Task instructions: In your copy of the entries below, keep every word exactly and leave out all images.

Data to use:
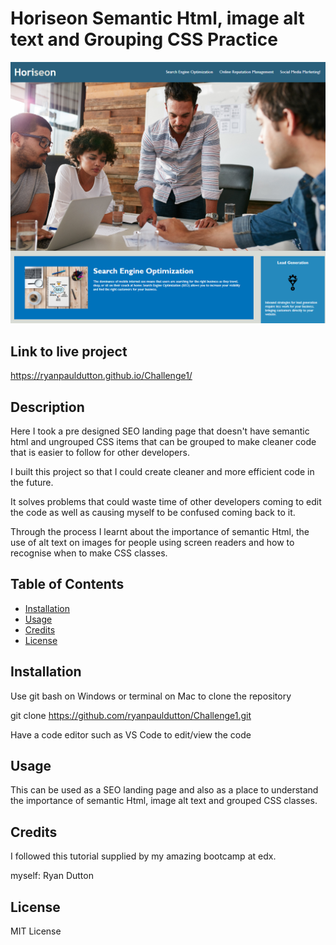 # Horiseon Semantic Html, image alt text and Grouping CSS Practice

![[Horiseon Webpage]](Horiseon-Screenshot.png)

## Link to live project

https://ryanpauldutton.github.io/Challenge1/

## Description

Here I took a pre designed SEO landing page that doesn't have semantic html and ungrouped CSS items that can be grouped to make cleaner code that is easier to follow for other developers.

I built this project so that I could create cleaner and more efficient code in the future.

It solves problems that could waste time of other developers coming to edit the code as well as causing myself to be confused coming back to it.

Through the process I learnt about the importance of semantic Html, the use of alt text on images for people using screen readers and how to recognise when to make CSS classes.

## Table of Contents

- [Installation](#installation)
- [Usage](#usage)
- [Credits](#credits)
- [License](#license)

## Installation

Use git bash on Windows or terminal on Mac to clone the repository

git clone https://github.com/ryanpauldutton/Challenge1.git

Have a code editor such as VS Code to edit/view the code

## Usage

This can be used as a SEO landing page and also as a place to understand the importance of semantic Html, image alt text and grouped CSS classes.

## Credits

I followed this tutorial supplied by my amazing bootcamp at edx.

myself: Ryan Dutton

## License

MIT License


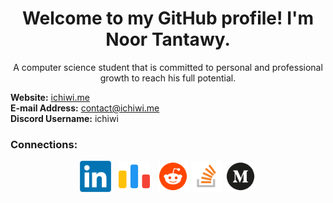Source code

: <h1 align="center">Welcome to my GitHub profile! I'm Noor Tantawy.</h1>
<p align="center">A computer science student that is committed to personal and professional growth to reach his full potential.</p>

<b>Website:</b> <a href="https://ichiwi.me" target="_blank">ichiwi.me</a><br>
<b>E-mail Address:</b> contact@ichiwi.me<br>
<b>Discord Username:</b> ichiwi

<h3 align="left">Connections:</h3>
<p align="center">
<a href="https://linkedin.com/in/noortantawy" target="blank"><img align="center" src="https://raw.githubusercontent.com/iChiwi/iChiwi/refs/heads/main/src/LinkedIn.png" alt="LinkedIn Profile of Noor Tantawy" height="50" width="50" /></a>&nbsp;&nbsp;
<a href="https://codeforces.com/profile/noortantawy" target="blank"><img align="center" src="https://raw.githubusercontent.com/iChiwi/iChiwi/refs/heads/main/src/Codeforces.png" alt="Codeforces Profile of Noor Tantawy" height="50" width="50" /></a>&nbsp;&nbsp;
<a href="https://reddit.com/user/iChiwi" target="blank"><img align="center" src="https://raw.githubusercontent.com/iChiwi/iChiwi/refs/heads/main/src/Reddit.png" alt="Reddit Profile of iChiwi" height="50" width="50" /></a>
<a href="https://stackoverflow.com/users/17390236" target="blank"><img align="center" src="https://raw.githubusercontent.com/iChiwi/iChiwi/refs/heads/main/src/Stackoverflow.png" alt="Stack Overflow Profile of Noor Tantawy" height="50" width="50" /></a>
<a href="https://medium.com/@noortantawy" target="blank"><img align="center" src="https://raw.githubusercontent.com/iChiwi/iChiwi/refs/heads/main/src/Medium.png" alt="Medium Profile of Noor Tantawy" height="50" width="50" /></a>
</p>
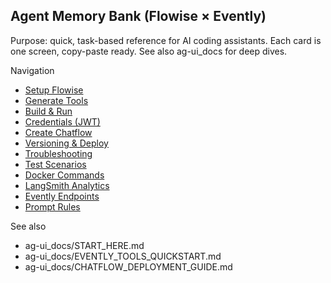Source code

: ## Agent Memory Bank (Flowise × Evently)

Purpose: quick, task-based reference for AI coding assistants. Each card is one screen, copy-paste ready. See also ag-ui_docs for deep dives.

Navigation
- [Setup Flowise](./SETUP_FLOWISE.md)
- [Generate Tools](./TOOLS_GENERATION.md)
- [Build & Run](./BUILD_RUN.md)
- [Credentials (JWT)](./CREDENTIALS_JWT.md)
- [Create Chatflow](./CREATE_CHATFLOW.md)
- [Versioning & Deploy](./VERSIONING_DEPLOY.md)
- [Troubleshooting](./TROUBLESHOOTING.md)
- [Test Scenarios](./TEST_SCENARIOS.md)
- [Docker Commands](./DOCKER_COMMANDS.md)
- [LangSmith Analytics](./LANGSMITH_ANALYTICS.md)
- [Evently Endpoints](./EVENTLY_ENDPOINTS.md)
- [Prompt Rules](./PROMPT_RULES.md)

See also
- ag-ui_docs/START_HERE.md
- ag-ui_docs/EVENTLY_TOOLS_QUICKSTART.md
- ag-ui_docs/CHATFLOW_DEPLOYMENT_GUIDE.md

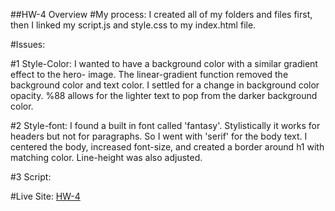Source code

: ##HW-4 Overview
#My process:
I created all of my folders and files first, then I linked my script.js and
style.css to my index.html file.  

#Issues:

#1 Style-Color:
I wanted to have a background color with a similar gradient effect to the hero-
image. The linear-gradient function removed the background color and text color.
I settled for a change in background color opacity. %88 allows for the lighter
text to pop from the darker background color.

#2 Style-font:
I found a built in font called 'fantasy'. Stylistically it works for headers but
not for paragraphs. So I went with 'serif' for the body text. I centered the
body, increased font-size, and created a border around h1 with matching color.
Line-height was also adjusted.

#3 Script:







#Live Site:
[HW-4](https://ewilsey.github.io/MART441/HW-4/)
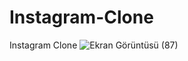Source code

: # Instagram-Clone
Instagram Clone
![Ekran Görüntüsü (87)](https://github.com/cerenaktas1/Instagram-Clone/assets/159536442/e0df1ffa-ee3e-418c-88a7-7b52b26aa5ee)

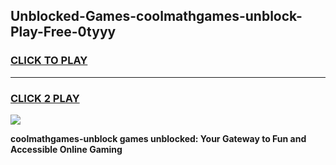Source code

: 
## Unblocked-Games-coolmathgames-unblock-Play-Free-0tyyy
<h3>
<a href="https://premium76.site?title=coolmathgames-unblock&ref=21A">CLICK TO PLAY</a></h3>
<hr>

<h3>
<a href="https://premium76.site?title=coolmathgames-unblock&ref=21A">CLICK 2 PLAY</a>
  
</h3>

<a href="https://premium76.site?title=coolmathgames-unblock&ref=21A"><img src="https://clearcache.store/games.png"></a>


**coolmathgames-unblock games unblocked: Your Gateway to Fun and Accessible Online Gaming**
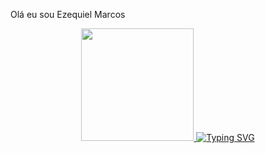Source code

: Olá eu sou Ezequiel Marcos

<div align="center">
  <a href="https://github.com/EzequisevlA">
  <img height="180em" src="https://github-readme-stats.vercel.app/api?username=EzequisevlA&show_icons=true&theme=dark&include_all_commits=true&count_private=true"/>
    <a href="https://git.io/typing-svg"><img src="https://readme-typing-svg.demolab.com?font=Fira+Code&pause=1000&color=95F718&random=false&width=435&lines=The+five+boxing+wizards+jump+quickly" alt="Typing SVG" /></a>
</div>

Result below:
 # Horiseon Semantic Html, image alt text and Grouping CSS Practice

![[Horiseon Webpage]](Horiseon-Screenshot.png)

## Link to live project

https://ryanpauldutton.github.io/Challenge1/

## Description

Here I took a pre designed SEO landing page that doesn't have semantic html and ungrouped CSS items that can be grouped to make cleaner code that is easier to follow for other developers.

I built this project so that I could create cleaner and more efficient code in the future.

It solves problems that could waste time of other developers coming to edit the code as well as causing myself to be confused coming back to it.

Through the process I learnt about the importance of semantic Html, the use of alt text on images for people using screen readers and how to recognise when to make CSS classes.

## Table of Contents

- [Installation](#installation)
- [Usage](#usage)
- [Credits](#credits)
- [License](#license)

## Installation

Use git bash on Windows or terminal on Mac to clone the repository

git clone https://github.com/ryanpauldutton/Challenge1.git

Have a code editor such as VS Code to edit/view the code

## Usage

This can be used as a SEO landing page and also as a place to understand the importance of semantic Html, image alt text and grouped CSS classes.

## Credits

I followed this tutorial supplied by my amazing bootcamp at edx.

myself: Ryan Dutton

## License

MIT License


Source code

: <h1 align="center">Welcome to my GitHub profile! I'm Noor Tantawy.</h1>
<p align="center">A computer science student that is committed to personal and professional growth to reach his full potential.</p>

<b>Website:</b> <a href="https://ichiwi.me" target="_blank">ichiwi.me</a><br>
<b>E-mail Address:</b> contact@ichiwi.me<br>
<b>Discord Username:</b> ichiwi

<h3 align="left">Connections:</h3>
<p align="center">
<a href="https://linkedin.com/in/noortantawy" target="blank"><img align="center" src="https://raw.githubusercontent.com/iChiwi/iChiwi/refs/heads/main/src/LinkedIn.png" alt="LinkedIn Profile of Noor Tantawy" height="50" width="50" /></a>&nbsp;&nbsp;
<a href="https://codeforces.com/profile/noortantawy" target="blank"><img align="center" src="https://raw.githubusercontent.com/iChiwi/iChiwi/refs/heads/main/src/Codeforces.png" alt="Codeforces Profile of Noor Tantawy" height="50" width="50" /></a>&nbsp;&nbsp;
<a href="https://reddit.com/user/iChiwi" target="blank"><img align="center" src="https://raw.githubusercontent.com/iChiwi/iChiwi/refs/heads/main/src/Reddit.png" alt="Reddit Profile of iChiwi" height="50" width="50" /></a>
<a href="https://stackoverflow.com/users/17390236" target="blank"><img align="center" src="https://raw.githubusercontent.com/iChiwi/iChiwi/refs/heads/main/src/Stackoverflow.png" alt="Stack Overflow Profile of Noor Tantawy" height="50" width="50" /></a>
<a href="https://medium.com/@noortantawy" target="blank"><img align="center" src="https://raw.githubusercontent.com/iChiwi/iChiwi/refs/heads/main/src/Medium.png" alt="Medium Profile of Noor Tantawy" height="50" width="50" /></a>
</p>
Source code

: ## Agent Memory Bank (Flowise × Evently)

Purpose: quick, task-based reference for AI coding assistants. Each card is one screen, copy-paste ready. See also ag-ui_docs for deep dives.

Navigation
- [Setup Flowise](./SETUP_FLOWISE.md)
- [Generate Tools](./TOOLS_GENERATION.md)
- [Build & Run](./BUILD_RUN.md)
- [Credentials (JWT)](./CREDENTIALS_JWT.md)
- [Create Chatflow](./CREATE_CHATFLOW.md)
- [Versioning & Deploy](./VERSIONING_DEPLOY.md)
- [Troubleshooting](./TROUBLESHOOTING.md)
- [Test Scenarios](./TEST_SCENARIOS.md)
- [Docker Commands](./DOCKER_COMMANDS.md)
- [LangSmith Analytics](./LANGSMITH_ANALYTICS.md)
- [Evently Endpoints](./EVENTLY_ENDPOINTS.md)
- [Prompt Rules](./PROMPT_RULES.md)

See also
- ag-ui_docs/START_HERE.md
- ag-ui_docs/EVENTLY_TOOLS_QUICKSTART.md
- ag-ui_docs/CHATFLOW_DEPLOYMENT_GUIDE.md

Source code

: ##HW-4 Overview
#My process:
I created all of my folders and files first, then I linked my script.js and
style.css to my index.html file.  

#Issues:

#1 Style-Color:
I wanted to have a background color with a similar gradient effect to the hero-
image. The linear-gradient function removed the background color and text color.
I settled for a change in background color opacity. %88 allows for the lighter
text to pop from the darker background color.

#2 Style-font:
I found a built in font called 'fantasy'. Stylistically it works for headers but
not for paragraphs. So I went with 'serif' for the body text. I centered the
body, increased font-size, and created a border around h1 with matching color.
Line-height was also adjusted.

#3 Script:







#Live Site:
[HW-4](https://ewilsey.github.io/MART441/HW-4/)
Source code

: # Instagram-Clone
Instagram Clone
![Ekran Görüntüsü (87)](https://github.com/cerenaktas1/Instagram-Clone/assets/159536442/e0df1ffa-ee3e-418c-88a7-7b52b26aa5ee)

Source code

: 
## Unblocked-Games-coolmathgames-unblock-Play-Free-0tyyy
<h3>
<a href="https://premium76.site?title=coolmathgames-unblock&ref=21A">CLICK TO PLAY</a></h3>
<hr>

<h3>
<a href="https://premium76.site?title=coolmathgames-unblock&ref=21A">CLICK 2 PLAY</a>
  
</h3>

<a href="https://premium76.site?title=coolmathgames-unblock&ref=21A"><img src="https://clearcache.store/games.png"></a>


**coolmathgames-unblock games unblocked: Your Gateway to Fun and Accessible Online Gaming**
Source code

: Olá eu sou Ezequiel Marcos

<div align="center">
  <a href="https://github.com/EzequisevlA">
  <img height="180em" src="https://github-readme-stats.vercel.app/api?username=EzequisevlA&show_icons=true&theme=dark&include_all_commits=true&count_private=true"/>
    <a href="https://git.io/typing-svg"><img src="https://readme-typing-svg.demolab.com?font=Fira+Code&pause=1000&color=95F718&random=false&width=435&lines=The+five+boxing+wizards+jump+quickly" alt="Typing SVG" /></a>
</div>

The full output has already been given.